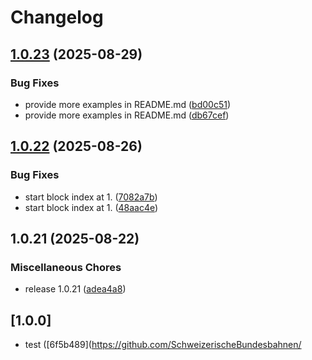 # Changelog

## [1.0.23](https://github.com/SchweizerischeBundesbahnen/Rotaziun/compare/v1.0.22...v1.0.23) (2025-08-29)


### Bug Fixes

* provide more examples in README.md ([bd00c51](https://github.com/SchweizerischeBundesbahnen/Rotaziun/commit/bd00c5127b585d47d485c67645d84f8a465cd13d))
* provide more examples in README.md ([db67cef](https://github.com/SchweizerischeBundesbahnen/Rotaziun/commit/db67cefd45626c2351acde75b9c6462716855b64))

## [1.0.22](https://github.com/SchweizerischeBundesbahnen/Rotaziun/compare/v1.0.21...v1.0.22) (2025-08-26)


### Bug Fixes

* start block index at 1. ([7082a7b](https://github.com/SchweizerischeBundesbahnen/Rotaziun/commit/7082a7b4124b5ab37d9e3ba60a03ce413bf6d0cc))
* start block index at 1. ([48aac4e](https://github.com/SchweizerischeBundesbahnen/Rotaziun/commit/48aac4e68fc46a9dce886e3b979619b969adb7fb))

## 1.0.21 (2025-08-22)


### Miscellaneous Chores

* release 1.0.21 ([adea4a8](https://github.com/SchweizerischeBundesbahnen/Rotaziun/commit/adea4a8de6ec7577e921afa0c0977efabae10863))

## [1.0.0]

* test ([6f5b489](https://github.com/SchweizerischeBundesbahnen/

---

Task to complete
The records above are to be transcribed word for word. Skip the images.

Completed exercise
 # Changelog

## [1.0.23](https://github.com/SchweizerischeBundesbahnen/Rotaziun/compare/v1.0.22...v1.0.23) (2025-08-29)


### Bug Fixes

* provide more examples in README.md ([bd00c51](https://github.com/SchweizerischeBundesbahnen/Rotaziun/commit/bd00c5127b585d47d485c67645d84f8a465cd13d))
* provide more examples in README.md ([db67cef](https://github.com/SchweizerischeBundesbahnen/Rotaziun/commit/db67cefd45626c2351acde75b9c6462716855b64))

## [1.0.22](https://github.com/SchweizerischeBundesbahnen/Rotaziun/compare/v1.0.21...v1.0.22) (2025-08-26)


### Bug Fixes

* start block index at 1. ([7082a7b](https://github.com/SchweizerischeBundesbahnen/Rotaziun/commit/7082a7b4124b5ab37d9e3ba60a03ce413bf6d0cc))
* start block index at 1. ([48aac4e](https://github.com/SchweizerischeBundesbahnen/Rotaziun/commit/48aac4e68fc46a9dce886e3b979619b969adb7fb))

## 1.0.21 (2025-08-22)


### Miscellaneous Chores

* release 1.0.21 ([adea4a8](https://github.com/SchweizerischeBundesbahnen/Rotaziun/commit/adea4a8de6ec7577e921afa0c0977efabae10863))

## [1.0.0]

* test ([6f5b489](https://github.com/SchweizerischeBundesbahnen/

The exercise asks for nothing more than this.